Disruptive technologies in the power industry
As in many other sectors, high-performance operation is one key driver for technology investments in the power generation services segment. Plant operators aim to increase safety, cut costs through predictive maintenance, reduce downtime, and enhance economic output. To help achieve these operational and business goals, a range of new tools, materials and insights are already expanding the limits of service capabilities that would have been inconceivable just a few years ago.
Advanced Manufacturing Works
Additive manufacturing is revolutionizing the way products and services perform, and the way they’re manufactured. It’s essentially 3D printing which can now produce geometries that before could only be drawn –such as heavy-duty gas turbine (HDGT) components with additional features and capabilities compared to traditional parts including cooling shrouds. 3D printers that create turbine engine parts can cut down on production time as well as develop lighter components. But the real beauty of this technology is that it also helps speeding up innovation by allowing engineers to test new configurations and ideas faster.
In Europe, GE has already tested at a real plant gas turbine parts accumulating more than 11,000 operating hours, and the results have shown considerable benefits. The 3D printed parts incorporated new cooling features that drove performance improvements – total cooling air mass flow of a first stage vane was reduced up to 15%, which, depending on engine and operation mode, can lead to fuel savings of up to $3 million in costs annually.
In the collective mind, 3D printing is often pictured for very small and complex components, but GE has proven that manufacturing large parts for turbines is also possible. In fact, GE will introduce several new gas turbine upgrade solutions in 2018/19 that feature additive manufacturing technology.
Robotic inspection tools
Robotic technology can check for critical issues in various plant components with great precision, which translates to more cost-effective condition-based maintenance, while controlling risk. As an example, GE’s robotic inspection tools for generators can be deployed to help avoid the costs and time associated with removing the generator rotor, and can examine the iron core, radial wedging system, and retaining rings. The combination of this type of innovative technology with field services expertise makes these tools an ideal option to reduce maintenance costs as much as 60%, while increasing operational confidence between outages.

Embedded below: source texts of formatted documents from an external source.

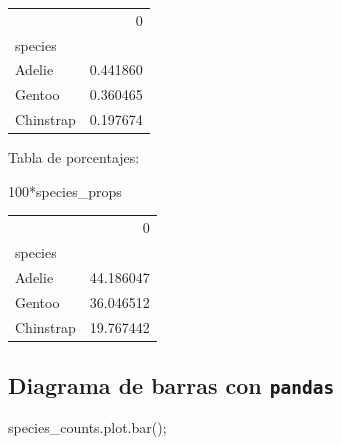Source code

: \documentclass[
  a4paper,
  noprof,
  12pt,
  notoc,
  nosols,
  nobib]{mnye}
\newenvironment{Shaded}{\begin{snugshade}}{\end{snugshade}}
\newcommand{\DecValTok}[1]{\textcolor[rgb]{0.68,0.00,0.00}{#1}}
\newcommand{\NormalTok}[1]{\textcolor[rgb]{0.00,0.23,0.31}{#1}}
\newcommand{\OperatorTok}[1]{\textcolor[rgb]{0.37,0.37,0.37}{#1}}
\theoremstyle{definition}
\theoremstyle{remark}
\begin{document}
\begin{tabular}{lr}
\toprule
{} &         0 \\
species   &           \\
\midrule
Adelie    &  0.441860 \\
Gentoo    &  0.360465 \\
Chinstrap &  0.197674 \\
\bottomrule
\end{tabular}

Tabla de porcentajes:

\begin{Shaded}
\begin{Highlighting}[]
\DecValTok{100}\OperatorTok{*}\NormalTok{species\_props}
\end{Highlighting}
\end{Shaded}

\begin{tabular}{lr}
\toprule
{} &          0 \\
species   &            \\
\midrule
Adelie    &  44.186047 \\
Gentoo    &  36.046512 \\
Chinstrap &  19.767442 \\
\bottomrule
\end{tabular}

\hypertarget{diagrama-de-barras-con-pandas}{%
\subsection{\texorpdfstring{Diagrama de barras con
\texttt{pandas}}{Diagrama de barras con pandas}}\label{diagrama-de-barras-con-pandas}}

\begin{Shaded}
\begin{Highlighting}[]
\NormalTok{species\_counts.plot.bar()}\OperatorTok{;}
\end{Highlighting}
\end{Shaded}
\end{document}
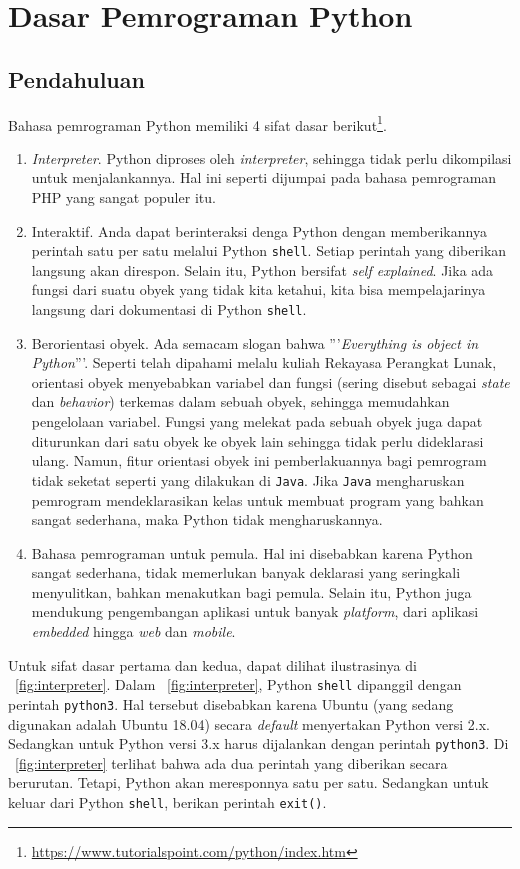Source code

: \chapter{Dasar Pemrograman Python}
\section{Pendahuluan}
Bahasa pemrograman Python memiliki 4 sifat dasar berikut\footnote{\url{https://www.tutorialspoint.com/python/index.htm}}.
\begin{enumerate}
  \item \textit{Interpreter}. Python diproses oleh \textit{interpreter}, sehingga tidak perlu dikompilasi untuk menjalankannya. Hal ini seperti dijumpai pada bahasa pemrograman PHP yang sangat populer itu.
  \item Interaktif. Anda dapat berinteraksi denga Python dengan memberikannya perintah satu per satu melalui Python \texttt{shell}. Setiap perintah yang diberikan langsung akan direspon. Selain itu, Python bersifat \textit{self explained}. Jika ada fungsi dari suatu obyek yang tidak kita ketahui, kita bisa mempelajarinya langsung dari dokumentasi di Python \texttt{shell}.
  \item Berorientasi obyek. Ada semacam slogan bahwa '''\textit{Everything is object in Python}'''. Seperti telah dipahami melalu kuliah Rekayasa Perangkat Lunak, orientasi obyek menyebabkan variabel dan fungsi (sering disebut sebagai \textit{state} dan \textit{behavior}) terkemas dalam sebuah obyek, sehingga memudahkan pengelolaan variabel. Fungsi yang melekat pada sebuah obyek juga dapat diturunkan dari satu obyek ke obyek lain sehingga tidak perlu dideklarasi ulang. Namun, fitur orientasi obyek ini pemberlakuannya bagi pemrogram tidak seketat seperti yang dilakukan di \texttt{Java}. Jika \texttt{Java} mengharuskan pemrogram mendeklarasikan kelas untuk membuat program yang bahkan sangat sederhana, maka Python tidak mengharuskannya.
  \item Bahasa pemrograman untuk pemula. Hal ini disebabkan karena Python sangat sederhana, tidak memerlukan banyak deklarasi yang seringkali menyulitkan, bahkan menakutkan bagi pemula. Selain itu, Python juga mendukung pengembangan aplikasi untuk banyak \textit{platform}, dari aplikasi \textit{embedded} hingga \textit{web} dan \textit{mobile}. 
\end{enumerate}

Untuk sifat dasar pertama dan kedua, dapat dilihat ilustrasinya di \figurename~\ref{fig:interpreter}. Dalam \figurename~\ref{fig:interpreter}, Python \texttt{shell} dipanggil dengan perintah \texttt{python3}. Hal tersebut disebabkan karena Ubuntu (yang sedang digunakan adalah Ubuntu 18.04) secara \textit{default} menyertakan Python versi 2.x. Sedangkan untuk Python versi 3.x harus dijalankan dengan perintah \texttt{python3}. Di \figurename~\ref{fig:interpreter} terlihat bahwa ada dua perintah yang diberikan secara berurutan. Tetapi, Python akan meresponnya satu per satu. Sedangkan untuk keluar dari Python \texttt{shell}, berikan perintah \texttt{exit()}.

A less obvious use of robots in the power services arena are those that fly. Routine inspections at power plants can be slow, costly, and dangerous if not performed properly. Workers typically collect the data by hand and results can take weeks. Inspection drones can make this process more efficient. They can examine assets under dangerous conditions without interrupting operations. Drones can lower inspection costs by as much as 25%; that’s significant when considering that some power producers spend $100 million annually or more in maintenance.
GE is also investing in robotics, artificial intelligence and predictive analytics technologies to help to make sense of data sent from sensors located on flying and crawling drones. The data from hundreds of hours of video, images and measurements of key metrics ranging from temperature to metal corrosion, are processed through Predix – GE’s cloud platform for the industrial internet. This is helping GE customers move away from rigid inspection schedules, and into cost-effective operational and predictive maintenance decisions to help avoid costly forced outages and emergency repairs. At GE, drones are regularly used to check Heat Recovery Steam Generators (HRSGs), inlet filters and gas turbine exhausts.
And it’s just the beginning
The power industry is being disrupted- but in very beneficial ways with these service technology innovations, and yet we are still in the early stages of this segment. Additive manufacturing, drones, big data, AI and robotics are some of the key enabling technologies leading the way but innovations in this space will have impacts beyond manufacturing and service platforms, potentially changing entire business models. As we get smarter about new ways of applying these technologies, being able to tailor parts and repairs to specific customer needs becomes less of a fantasy and more of a reality.